Time CNN and Graph Convolution Network for Epileptic Spike Detection in MEG Data
This work addresses the burdensome and error-prone task of manual spike detection in epilepsy patients using MEG data, offering an automated solution with improved performance, though it is incremental as it builds on existing deep learning methods.
The authors tackled the problem of detecting epileptic spikes in MEG data, which is typically done manually and is error-prone, by proposing a hybrid 1D temporal CNN and graph convolutional network (GCN) model. Their method achieved an f1-score of 76.7% on a balanced dataset and 25.5% on a realistic imbalanced dataset, outperforming deep learning-based state-of-the-art approaches.
Magnetoencephalography (MEG) recordings of patients with epilepsy exhibit spikes, a typical biomarker of the pathology.

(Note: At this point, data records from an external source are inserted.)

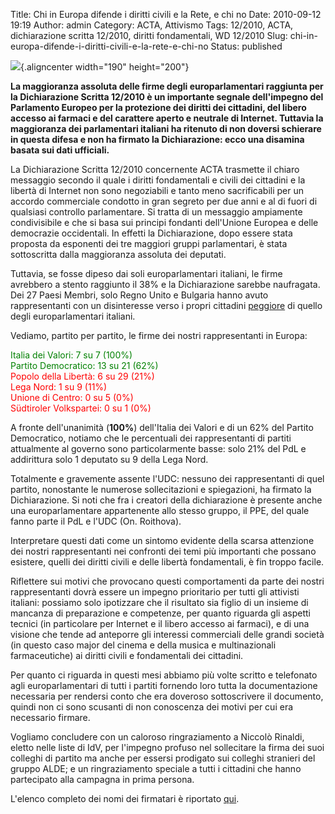 Title: Chi in Europa difende i diritti civili e la Rete, e chi no
Date: 2010-09-12 19:19
Author: admin
Category: ACTA, Attivismo
Tags: 12/2010, ACTA, dichiarazione scritta 12/2010, diritti fondamentali, WD 12/2010
Slug: chi-in-europa-difende-i-diritti-civili-e-la-rete-e-chi-no
Status: published

![](http://img.over-blog.com/554x600/0/55/19/29/New/ACTA-nena-bomba-f.jpg){.aligncenter width="190" height="200"}

**La maggioranza assoluta delle firme degli europarlamentari raggiunta per la Dichiarazione Scritta 12/2010 è un importante segnale dell'impegno del Parlamento Europeo per la protezione dei diritti dei cittadini, del libero accesso ai farmaci e del carattere aperto e neutrale di Internet. Tuttavia la maggioranza dei parlamentari italiani ha ritenuto di non doversi schierare in questa difesa e non ha firmato la Dichiarazione: ecco una disamina basata sui dati ufficiali.**

**<!--more-->**

La Dichiarazione Scritta 12/2010 concernente ACTA trasmette il chiaro messaggio secondo il quale i diritti fondamentali e civili dei cittadini e la libertà di Internet non sono negoziabili e tanto meno sacrificabili per un accordo commerciale condotto in gran segreto per due anni e al di fuori di qualsiasi controllo parlamentare. Si tratta di un messaggio ampiamente condivisibile e che si basa sui principi fondanti dell'Unione Europea e delle democrazie occidentali. In effetti la Dichiarazione, dopo essere stata proposta da esponenti dei tre maggiori gruppi parlamentari, è stata sottoscritta dalla maggioranza assoluta dei deputati.

Tuttavia, se fosse dipeso dai soli europarlamentari italiani, le firme avrebbero a stento raggiunto il 38% e la Dichiarazione sarebbe naufragata. Dei 27 Paesi Membri, solo Regno Unito e Bulgaria hanno avuto rappresentanti con un disinteresse verso i propri cittadini [peggiore](http://www.laquadrature.net/wiki/Written_Declaration_12/2010_signatories_list) di quello degli europarlamentari italiani.

Vediamo, partito per partito, le firme dei nostri rappresentanti in Europa:

<span style="color: #008000;">Italia dei Valori: 7 su 7 (100%)  
Partito Democratico: 13 su 21 (62%)</span>  
<span style="color: #ff0000;">Popolo della Libertà: 6 su 29 (21%)  
Lega Nord: 1 su 9 (11%)  
Unione di Centro: 0 su 5 (0%)  
Südtiroler Volkspartei: 0 su 1 (0%)</span>

A fronte dell'unanimità (**100%**) dell'Italia dei Valori e di un 62% del Partito Democratico, notiamo che le percentuali dei rappresentanti di partiti attualmente al governo sono particolarmente basse: solo 21% del PdL e addirittura solo 1 deputato su 9 della Lega Nord.

Totalmente e gravemente assente l'UDC: nessuno dei rappresentanti di quel partito, nonostante le numerose sollecitazioni e spiegazioni, ha firmato la Dichiarazione. Si noti che fra i creatori della dichiarazione è presente anche una europarlamentare appartenente allo stesso gruppo, il PPE, del quale fanno parte il PdL e l'UDC (On. Roithova).

Interpretare questi dati come un sintomo evidente della scarsa attenzione dei nostri rappresentanti nei confronti dei temi più importanti che possano esistere, quelli dei diritti civili e delle libertà fondamentali, è fin troppo facile.

Riflettere sui motivi che provocano questi comportamenti da parte dei nostri rappresentanti dovrà essere un impegno prioritario per tutti gli attivisti italiani: possiamo solo ipotizzare che il risultato sia figlio di un insieme di mancanza di preparazione e competenze, per quanto riguarda gli aspetti tecnici (in particolare per Internet e il libero accesso ai farmaci), e di una visione che tende ad anteporre gli interessi commerciali delle grandi società (in questo caso major del cinema e della musica e multinazionali farmaceutiche) ai diritti civili e fondamentali dei cittadini.

Per quanto ci riguarda in questi mesi abbiamo più volte scritto e telefonato agli europarlamentari di tutti i partiti fornendo loro tutta la documentazione necessaria per rendersi conto che era doveroso sottoscrivere il documento, quindi non ci sono scusanti di non conoscenza dei motivi per cui era necessario firmare.

Vogliamo concludere con un caloroso ringraziamento a Niccolò Rinaldi, eletto nelle liste di IdV, per l'impegno profuso nel sollecitare la firma dei suoi colleghi di partito ma anche per essersi prodigato sui colleghi stranieri del gruppo ALDE; e un ringraziamento speciale a tutti i cittadini che hanno partecipato alla campagna in prima persona.

L'elenco completo dei nomi dei firmatari è riportato [qui](http://werebuild.eu/wiki/WD122010_Italian.signatories).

Detecting those spikes allows accurate localization of brain regions triggering seizures. Spike detection is often performed manually. However, it is a burdensome and error prone task due to the complexity of MEG data. To address this problem, we propose a 1D temporal convolutional neural network (Time CNN) coupled with a graph convolutional network (GCN) to classify short time frames of MEG recording as containing a spike or not. Compared to other recent approaches, our models have fewer parameters to train and we propose to use a GCN to account for MEG sensors spatial relationships. Our models produce clinically relevant results and outperform deep learning-based state-of-the-art methods reaching a classification f1-score of 76.7% on a balanced dataset and of 25.5% on a realistic, highly imbalanced dataset, for the spike class.